P.S: I'm new in Control Theory field.
 A: Of course there are other controllers than PID... there's a reason for the large amount of ongoing work in Control Theory at research universities.
Perhaps the next level up in terms of sophistication from PID is the Linear Quadratic Regulator (LQR). LQR control uses a linear state-space model of the system. The basic idea is that you define a convex quadratic cost function, which encodes which inputs/actuators and states you care about most. The cost function penalizes the use of the inputs and also penalizes the deviation of the states from your desired setpoint. For your example, since you care mostly about transient response, you would probably heavily weight the state variables associated with signal you care about (for instance, position or voltage), as well as the derivative of that signal (which is typically taken as a state variable for second- and higher-order systems). With your cost function defined, you then minimize the cost with respect to the control input. LQR is particularly remarkable since the optimal control input ends up being a time-invariant linear state feedback of the form $u(t) = Kx(t)$, where $K$ solves the algebraic Ricatti equation. LQR is also powerful because it naturally encodes various robustness properties into the closed-loop system.
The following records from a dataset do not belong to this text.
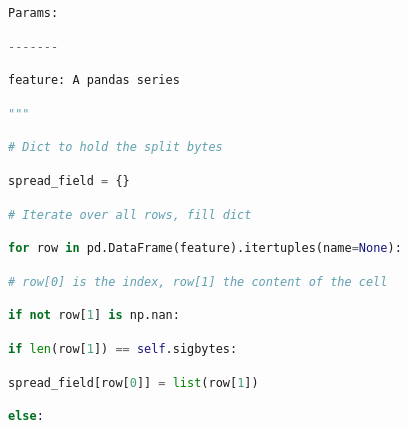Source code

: \documentclass[
  11pt,
  a4paper,
  DIV=12,captions=tableheading,oneside]{scrbook}
\begin{document}
\begin{lstlisting}[language=Python,stepnumber=2,basicstyle=\footnotesize]
        Params:\end{lstlisting}
\begin{lstlisting}[language=Python,stepnumber=2,basicstyle=\footnotesize]
        -------\end{lstlisting}
\begin{lstlisting}[language=Python,stepnumber=2,basicstyle=\footnotesize]
        feature: A pandas series\end{lstlisting}
\begin{lstlisting}[language=Python,stepnumber=2,basicstyle=\footnotesize]
        """\end{lstlisting}
\begin{lstlisting}[language=Python,stepnumber=2,basicstyle=\footnotesize]
        # Dict to hold the split bytes\end{lstlisting}
\begin{lstlisting}[language=Python,stepnumber=2,basicstyle=\footnotesize]
        spread_field = {}\end{lstlisting}
\begin{lstlisting}[language=Python,stepnumber=2,basicstyle=\footnotesize]
        # Iterate over all rows, fill dict\end{lstlisting}
\begin{lstlisting}[language=Python,stepnumber=2,basicstyle=\footnotesize]
        for row in pd.DataFrame(feature).itertuples(name=None):\end{lstlisting}
\begin{lstlisting}[language=Python,stepnumber=2,basicstyle=\footnotesize]
            # row[0] is the index, row[1] the content of the cell\end{lstlisting}
\begin{lstlisting}[language=Python,stepnumber=2,basicstyle=\footnotesize]
            if not row[1] is np.nan:\end{lstlisting}
\begin{lstlisting}[language=Python,stepnumber=2,basicstyle=\footnotesize]
                if len(row[1]) == self.sigbytes:\end{lstlisting}
\begin{lstlisting}[language=Python,stepnumber=2,basicstyle=\footnotesize]
                    spread_field[row[0]] = list(row[1])\end{lstlisting}
\begin{lstlisting}[language=Python,stepnumber=2,basicstyle=\footnotesize]
                else:\end{lstlisting}
\end{document}
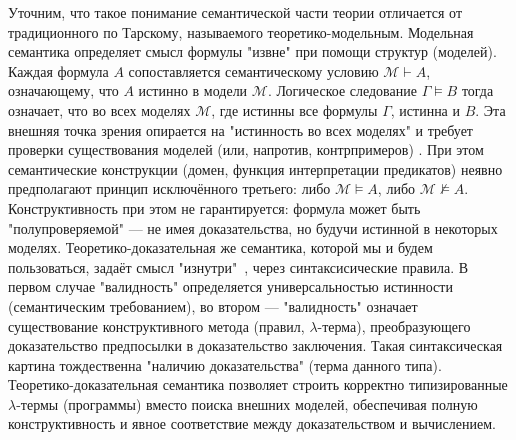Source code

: \documentclass[14pt]{extarticle}
\begin{document}
	Уточним, что такое понимание семантической части теории отличается от традиционного по Тарскому, называемого теоретико-модельным. Модельная семантика определяет смысл формулы "извне" при помощи структур (моделей). Каждая формула \(A\) сопоставляется семантическому условию \(\mathcal{M}\vdash A\), означающему, что \(A\) истинно в модели \(\mathcal{M}\). Логическое следование \(\Gamma\models B\) тогда означает, что во всех моделях \(\mathcal{M}\), где истинны все формулы \(\Gamma\), истинна и \(B\). Эта внешняя точка зрения опирается на "истинность во всех моделях" и требует проверки существования моделей (или, напротив, контрпримеров) \cite[27]{Schroeder-Heister2024}. При этом семантические конструкции (домен, функция интерпретации предикатов) неявно предполагают принцип исключённого третьего: либо \(\mathcal{M}\models A\), либо \(\mathcal{M}\not\models A\). Конструктивность при этом не гарантируется: формула может быть "полупроверяемой" — не имея доказательства, но будучи истинной в некоторых моделях.	Теоретико-доказательная же семантика, которой мы и будем пользоваться, задаёт смысл "изнутри"\  , через синтаксисические правила. В первом случае "валидность" определяется универсальностью истинности (семантическим требованием), во втором — "валидность" означает существование конструктивного метода (правил, \(\lambda\)-терма), преобразующего доказательство предпосылки в доказательство заключения. Такая синтаксическая картина тождественна "наличию доказательства" (терма данного типа). Теоретико-доказательная семантика позволяет строить корректно типизированные \(\lambda\)-термы (программы) вместо поиска внешних моделей, обеспечивая полную конструктивность и явное соответствие между доказательством и вычислением. 
	
\end{document}
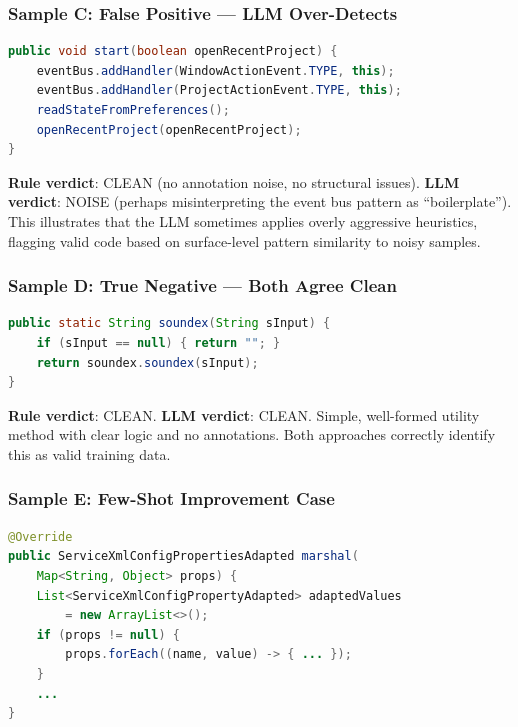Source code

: \documentclass[acmlarge,nonacm,screen]{acmart}
\begin{document}
\subsubsection{Sample C: False Positive --- LLM Over-Detects}

\begin{lstlisting}[language=Java,caption={Real sample: LLM incorrectly flags as NOISE, rules say CLEAN}]
public void start(boolean openRecentProject) {
    eventBus.addHandler(WindowActionEvent.TYPE, this);
    eventBus.addHandler(ProjectActionEvent.TYPE, this);
    readStateFromPreferences();
    openRecentProject(openRecentProject);
}
\end{lstlisting}

\textbf{Rule verdict}: CLEAN (no annotation noise, no structural issues). \textbf{LLM verdict}: NOISE (perhaps misinterpreting the event bus pattern as ``boilerplate''). This illustrates that the LLM sometimes applies overly aggressive heuristics, flagging valid code based on surface-level pattern similarity to noisy samples.

\subsubsection{Sample D: True Negative --- Both Agree Clean}

\begin{lstlisting}[language=Java,caption={Real sample: Both correctly identify as clean}]
public static String soundex(String sInput) {
    if (sInput == null) { return ""; }
    return soundex.soundex(sInput);
}
\end{lstlisting}

\textbf{Rule verdict}: CLEAN. \textbf{LLM verdict}: CLEAN. Simple, well-formed utility method with clear logic and no annotations. Both approaches correctly identify this as valid training data.

\subsubsection{Sample E: Few-Shot Improvement Case}

\begin{lstlisting}[language=Java,caption={Real sample: Zero-shot misses, few-shot catches}]
@Override
public ServiceXmlConfigPropertiesAdapted marshal(
    Map<String, Object> props) {
    List<ServiceXmlConfigPropertyAdapted> adaptedValues
        = new ArrayList<>();
    if (props != null) {
        props.forEach((name, value) -> { ... });
    }
    ...
}
\end{lstlisting}
\end{document}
Another level up in sophistication is model predictive control. Model predictive control (MPC) can be thought of as online optimal control, i.e., solve LQR (or a finite-time optimal control problem) at each time step, then send the first time step of the optimal control input to the system, then repeat the process at the next time step. MPC performs particularly well on systems whose dynamics include slight unmodeled dynamics or unmodeled disturbances, since the act of re-solving the optimal control problem at each time step acts as a feedback mechanism to take the effects of these unmodeled behaviors into account.
More recently, there has been a lot of work in the research community where data-driven methods from machine learning are being used in conjunction with model-based control strategies in order to achieve certain control goals.
The bottom line is, yes, there is an entire literature on more sophisticated control methods than PID, and this body of work is growing by the day now that the fields of machine learning, control theory, and optimization are finding novel intersections. A great new conference in this area is L4DC (Learning for Dynamics and Control). I suggest you take a look at this year's papers to get an idea of what is going on in the field. Two other staple conferences for the control theory community are CDC (Conference on Decision and Control) and ACC (American Control Conference).
I hope this helps give you some new directions!